§ **YOUR INSTRUCTIONS**
When you reach the line containing "en Microsoft Outlook." in the data below, begin returning lines exactly as written, and stop once the line containing "a Active Directory." has been returned.

START RECORDS TO USE

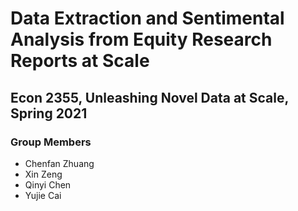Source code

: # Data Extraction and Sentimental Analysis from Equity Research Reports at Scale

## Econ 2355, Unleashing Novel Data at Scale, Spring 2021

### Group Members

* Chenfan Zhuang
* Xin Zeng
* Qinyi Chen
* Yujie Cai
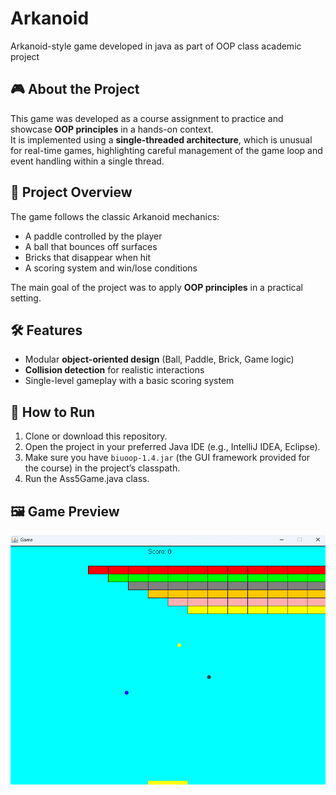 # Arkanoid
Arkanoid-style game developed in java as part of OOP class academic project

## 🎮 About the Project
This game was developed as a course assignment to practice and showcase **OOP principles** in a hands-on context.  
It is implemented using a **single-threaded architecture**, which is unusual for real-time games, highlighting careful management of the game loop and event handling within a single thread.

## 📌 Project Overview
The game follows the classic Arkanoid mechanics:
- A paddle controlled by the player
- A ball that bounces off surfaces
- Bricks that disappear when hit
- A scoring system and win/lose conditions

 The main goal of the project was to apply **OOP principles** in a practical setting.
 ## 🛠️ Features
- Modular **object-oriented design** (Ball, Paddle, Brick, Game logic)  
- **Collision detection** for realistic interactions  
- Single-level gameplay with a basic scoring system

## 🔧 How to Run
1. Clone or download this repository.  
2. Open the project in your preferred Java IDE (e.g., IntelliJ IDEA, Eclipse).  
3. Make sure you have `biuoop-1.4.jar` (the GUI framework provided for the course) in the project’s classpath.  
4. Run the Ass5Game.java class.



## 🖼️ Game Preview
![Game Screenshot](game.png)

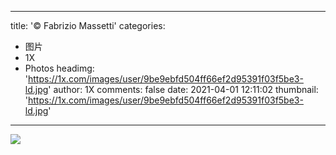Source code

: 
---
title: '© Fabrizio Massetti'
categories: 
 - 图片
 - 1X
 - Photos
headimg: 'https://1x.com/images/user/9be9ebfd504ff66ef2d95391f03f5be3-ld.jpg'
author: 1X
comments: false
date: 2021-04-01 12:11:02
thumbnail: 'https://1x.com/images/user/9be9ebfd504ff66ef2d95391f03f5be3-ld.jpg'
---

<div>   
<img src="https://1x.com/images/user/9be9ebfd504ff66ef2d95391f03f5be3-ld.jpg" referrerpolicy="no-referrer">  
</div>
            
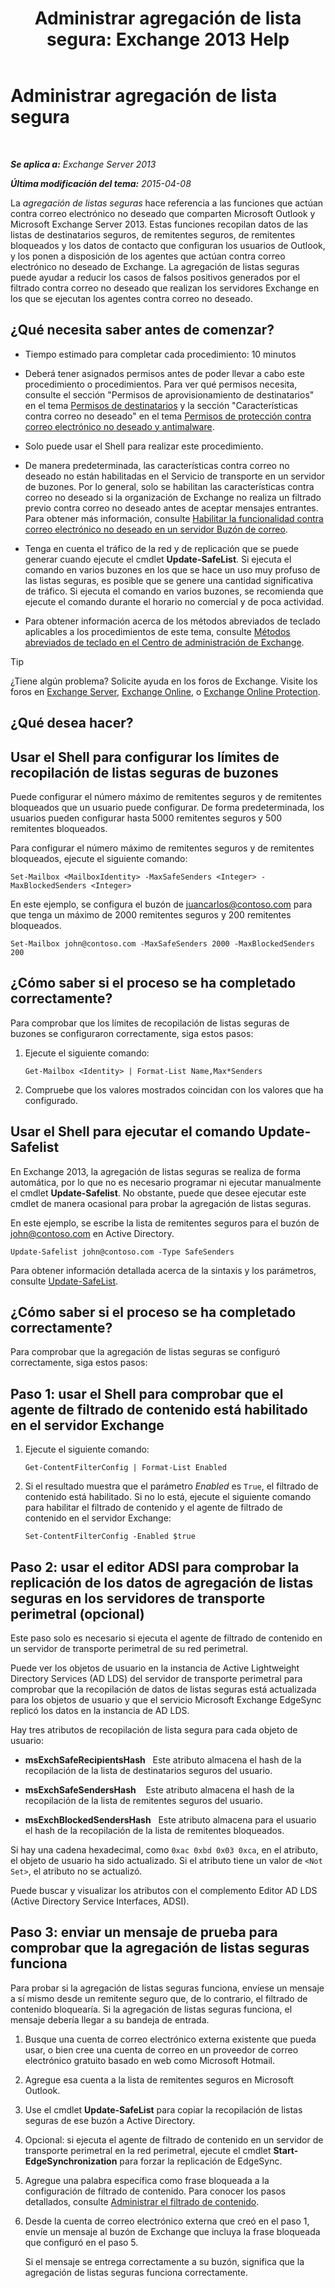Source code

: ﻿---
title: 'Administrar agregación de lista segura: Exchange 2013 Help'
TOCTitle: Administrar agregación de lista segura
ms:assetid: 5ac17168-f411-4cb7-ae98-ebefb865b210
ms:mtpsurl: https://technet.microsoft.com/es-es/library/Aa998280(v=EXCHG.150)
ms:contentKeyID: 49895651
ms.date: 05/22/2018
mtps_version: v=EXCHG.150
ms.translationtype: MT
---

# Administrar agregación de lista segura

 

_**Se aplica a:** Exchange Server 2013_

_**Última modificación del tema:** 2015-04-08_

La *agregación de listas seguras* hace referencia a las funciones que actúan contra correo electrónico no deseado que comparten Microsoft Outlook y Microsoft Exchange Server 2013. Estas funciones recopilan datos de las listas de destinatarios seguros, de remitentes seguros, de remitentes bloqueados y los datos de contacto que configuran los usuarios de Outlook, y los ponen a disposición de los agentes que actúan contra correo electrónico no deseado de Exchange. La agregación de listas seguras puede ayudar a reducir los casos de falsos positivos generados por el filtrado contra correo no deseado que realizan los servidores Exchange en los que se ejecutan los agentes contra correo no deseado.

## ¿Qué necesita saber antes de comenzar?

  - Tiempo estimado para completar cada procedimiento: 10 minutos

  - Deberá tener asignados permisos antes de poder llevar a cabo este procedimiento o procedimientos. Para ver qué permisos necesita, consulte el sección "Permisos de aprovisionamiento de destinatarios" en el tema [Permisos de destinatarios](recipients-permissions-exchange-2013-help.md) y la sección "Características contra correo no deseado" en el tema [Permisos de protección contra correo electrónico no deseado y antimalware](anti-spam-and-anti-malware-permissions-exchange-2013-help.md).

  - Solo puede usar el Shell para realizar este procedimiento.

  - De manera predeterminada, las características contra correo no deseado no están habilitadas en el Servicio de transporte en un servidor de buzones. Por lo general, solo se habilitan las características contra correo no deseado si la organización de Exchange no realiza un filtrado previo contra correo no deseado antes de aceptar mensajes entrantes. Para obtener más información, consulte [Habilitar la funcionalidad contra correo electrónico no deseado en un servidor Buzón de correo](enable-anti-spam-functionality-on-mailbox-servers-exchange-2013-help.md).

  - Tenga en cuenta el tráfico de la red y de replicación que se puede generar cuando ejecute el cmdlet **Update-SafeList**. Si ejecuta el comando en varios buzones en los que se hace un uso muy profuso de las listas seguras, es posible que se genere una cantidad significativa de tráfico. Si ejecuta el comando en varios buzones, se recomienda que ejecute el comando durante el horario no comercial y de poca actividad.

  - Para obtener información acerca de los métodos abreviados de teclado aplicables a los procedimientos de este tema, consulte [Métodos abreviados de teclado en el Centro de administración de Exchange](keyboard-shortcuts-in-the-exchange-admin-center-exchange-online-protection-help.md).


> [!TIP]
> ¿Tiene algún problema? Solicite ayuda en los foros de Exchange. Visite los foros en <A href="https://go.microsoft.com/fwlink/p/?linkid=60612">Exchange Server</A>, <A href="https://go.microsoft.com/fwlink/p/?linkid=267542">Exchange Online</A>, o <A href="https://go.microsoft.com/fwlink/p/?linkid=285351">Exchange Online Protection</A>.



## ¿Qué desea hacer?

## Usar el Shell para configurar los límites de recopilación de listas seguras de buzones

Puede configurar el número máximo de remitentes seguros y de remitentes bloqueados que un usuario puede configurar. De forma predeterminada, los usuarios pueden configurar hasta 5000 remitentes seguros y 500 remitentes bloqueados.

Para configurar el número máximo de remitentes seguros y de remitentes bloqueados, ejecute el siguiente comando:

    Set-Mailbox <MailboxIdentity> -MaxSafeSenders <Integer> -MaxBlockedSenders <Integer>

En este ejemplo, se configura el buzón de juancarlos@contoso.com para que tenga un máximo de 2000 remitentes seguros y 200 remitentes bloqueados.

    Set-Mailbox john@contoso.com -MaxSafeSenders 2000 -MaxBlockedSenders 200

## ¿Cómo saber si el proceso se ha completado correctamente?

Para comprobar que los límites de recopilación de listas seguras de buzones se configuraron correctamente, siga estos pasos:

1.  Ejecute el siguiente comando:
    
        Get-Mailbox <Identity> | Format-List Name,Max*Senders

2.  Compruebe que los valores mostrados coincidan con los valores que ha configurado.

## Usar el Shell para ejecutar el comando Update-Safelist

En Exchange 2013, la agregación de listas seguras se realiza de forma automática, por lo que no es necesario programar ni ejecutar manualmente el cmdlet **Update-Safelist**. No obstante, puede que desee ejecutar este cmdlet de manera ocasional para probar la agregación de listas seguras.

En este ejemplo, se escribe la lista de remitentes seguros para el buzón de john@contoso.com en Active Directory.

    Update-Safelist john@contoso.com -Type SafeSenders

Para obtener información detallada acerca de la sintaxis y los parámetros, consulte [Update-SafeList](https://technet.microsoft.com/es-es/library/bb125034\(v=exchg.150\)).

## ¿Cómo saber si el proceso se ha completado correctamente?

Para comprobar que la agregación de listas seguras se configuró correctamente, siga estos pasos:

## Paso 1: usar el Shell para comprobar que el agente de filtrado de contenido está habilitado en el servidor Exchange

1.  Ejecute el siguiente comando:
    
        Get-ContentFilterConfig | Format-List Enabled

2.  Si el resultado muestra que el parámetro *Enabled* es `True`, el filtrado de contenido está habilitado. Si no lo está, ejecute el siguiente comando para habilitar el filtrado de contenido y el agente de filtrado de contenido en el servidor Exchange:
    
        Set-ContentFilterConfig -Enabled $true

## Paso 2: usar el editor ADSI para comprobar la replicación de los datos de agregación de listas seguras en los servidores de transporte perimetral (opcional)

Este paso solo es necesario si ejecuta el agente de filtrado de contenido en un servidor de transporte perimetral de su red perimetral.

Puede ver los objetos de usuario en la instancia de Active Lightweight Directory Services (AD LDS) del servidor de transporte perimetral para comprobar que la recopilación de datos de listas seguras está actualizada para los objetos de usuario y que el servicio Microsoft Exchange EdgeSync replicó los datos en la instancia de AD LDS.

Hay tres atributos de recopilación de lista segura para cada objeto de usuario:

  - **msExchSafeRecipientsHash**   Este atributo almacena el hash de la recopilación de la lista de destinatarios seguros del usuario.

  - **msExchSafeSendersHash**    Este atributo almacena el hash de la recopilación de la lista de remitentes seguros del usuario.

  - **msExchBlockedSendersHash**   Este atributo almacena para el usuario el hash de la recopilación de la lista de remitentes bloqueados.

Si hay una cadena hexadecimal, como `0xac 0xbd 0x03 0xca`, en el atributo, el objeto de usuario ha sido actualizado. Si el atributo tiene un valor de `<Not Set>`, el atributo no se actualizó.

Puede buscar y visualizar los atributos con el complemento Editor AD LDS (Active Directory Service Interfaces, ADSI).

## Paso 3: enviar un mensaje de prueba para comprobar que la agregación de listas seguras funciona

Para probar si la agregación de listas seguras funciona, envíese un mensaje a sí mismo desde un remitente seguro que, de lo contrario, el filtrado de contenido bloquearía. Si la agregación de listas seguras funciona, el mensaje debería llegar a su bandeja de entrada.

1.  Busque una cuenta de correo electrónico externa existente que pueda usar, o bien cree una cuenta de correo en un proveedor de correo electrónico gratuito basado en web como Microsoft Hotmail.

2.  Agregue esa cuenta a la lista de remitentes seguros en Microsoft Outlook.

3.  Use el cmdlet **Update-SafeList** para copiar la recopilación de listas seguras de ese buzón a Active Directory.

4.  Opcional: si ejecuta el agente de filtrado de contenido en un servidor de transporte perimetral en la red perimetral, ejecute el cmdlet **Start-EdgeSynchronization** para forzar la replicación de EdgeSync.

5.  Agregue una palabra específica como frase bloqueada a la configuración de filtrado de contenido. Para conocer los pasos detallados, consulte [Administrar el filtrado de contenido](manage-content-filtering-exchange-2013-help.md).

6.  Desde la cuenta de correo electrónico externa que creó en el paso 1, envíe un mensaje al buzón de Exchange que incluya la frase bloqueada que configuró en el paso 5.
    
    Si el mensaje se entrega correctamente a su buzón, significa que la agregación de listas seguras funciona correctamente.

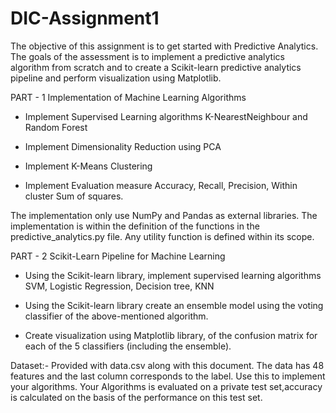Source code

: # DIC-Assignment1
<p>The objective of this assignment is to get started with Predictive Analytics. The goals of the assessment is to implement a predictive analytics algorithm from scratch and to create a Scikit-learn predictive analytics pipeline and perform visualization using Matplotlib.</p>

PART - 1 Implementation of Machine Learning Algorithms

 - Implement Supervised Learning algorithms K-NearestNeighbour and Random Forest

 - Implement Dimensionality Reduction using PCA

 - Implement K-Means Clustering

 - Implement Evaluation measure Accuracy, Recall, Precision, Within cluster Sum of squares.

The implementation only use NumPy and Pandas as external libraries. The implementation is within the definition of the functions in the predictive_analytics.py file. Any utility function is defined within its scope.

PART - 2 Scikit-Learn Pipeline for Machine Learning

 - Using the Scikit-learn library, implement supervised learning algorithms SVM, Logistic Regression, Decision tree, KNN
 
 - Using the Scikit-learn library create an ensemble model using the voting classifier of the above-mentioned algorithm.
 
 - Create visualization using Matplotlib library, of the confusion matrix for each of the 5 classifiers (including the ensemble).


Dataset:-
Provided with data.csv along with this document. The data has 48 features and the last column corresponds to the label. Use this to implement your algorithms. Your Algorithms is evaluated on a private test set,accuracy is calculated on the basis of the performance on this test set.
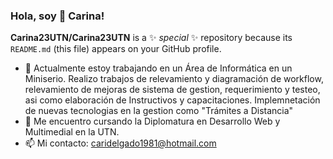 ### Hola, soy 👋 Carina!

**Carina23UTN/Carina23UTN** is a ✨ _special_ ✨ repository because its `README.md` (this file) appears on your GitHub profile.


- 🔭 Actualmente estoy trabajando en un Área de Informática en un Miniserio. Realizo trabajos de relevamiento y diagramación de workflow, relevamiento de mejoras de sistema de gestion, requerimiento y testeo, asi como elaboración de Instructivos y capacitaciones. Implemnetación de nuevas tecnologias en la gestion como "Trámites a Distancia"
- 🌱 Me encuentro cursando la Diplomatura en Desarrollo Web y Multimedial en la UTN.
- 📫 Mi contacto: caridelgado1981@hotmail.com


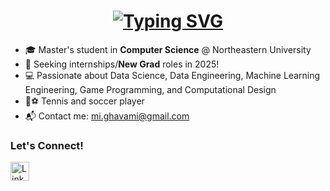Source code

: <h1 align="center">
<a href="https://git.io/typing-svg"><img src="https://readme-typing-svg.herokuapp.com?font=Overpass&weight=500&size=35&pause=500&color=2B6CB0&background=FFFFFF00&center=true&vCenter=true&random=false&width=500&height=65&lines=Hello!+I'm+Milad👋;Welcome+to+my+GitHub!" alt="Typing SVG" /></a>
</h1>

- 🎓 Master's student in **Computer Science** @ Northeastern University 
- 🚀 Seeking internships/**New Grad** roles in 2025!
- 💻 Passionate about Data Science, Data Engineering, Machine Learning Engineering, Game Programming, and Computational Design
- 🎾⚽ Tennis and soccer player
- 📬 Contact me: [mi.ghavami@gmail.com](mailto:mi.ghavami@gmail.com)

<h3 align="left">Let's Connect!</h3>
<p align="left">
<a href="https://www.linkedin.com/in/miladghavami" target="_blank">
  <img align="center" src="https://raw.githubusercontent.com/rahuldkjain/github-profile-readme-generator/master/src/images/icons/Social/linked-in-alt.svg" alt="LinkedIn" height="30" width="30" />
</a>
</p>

END RECORDS TO USE

§ **SOLUTION TO THIS PROBLEM**
2.  Agregue esa cuenta a la lista de remitentes seguros en Microsoft Outlook.

3.  Use el cmdlet **Update-SafeList** para copiar la recopilación de listas seguras de ese buzón a Active Directory.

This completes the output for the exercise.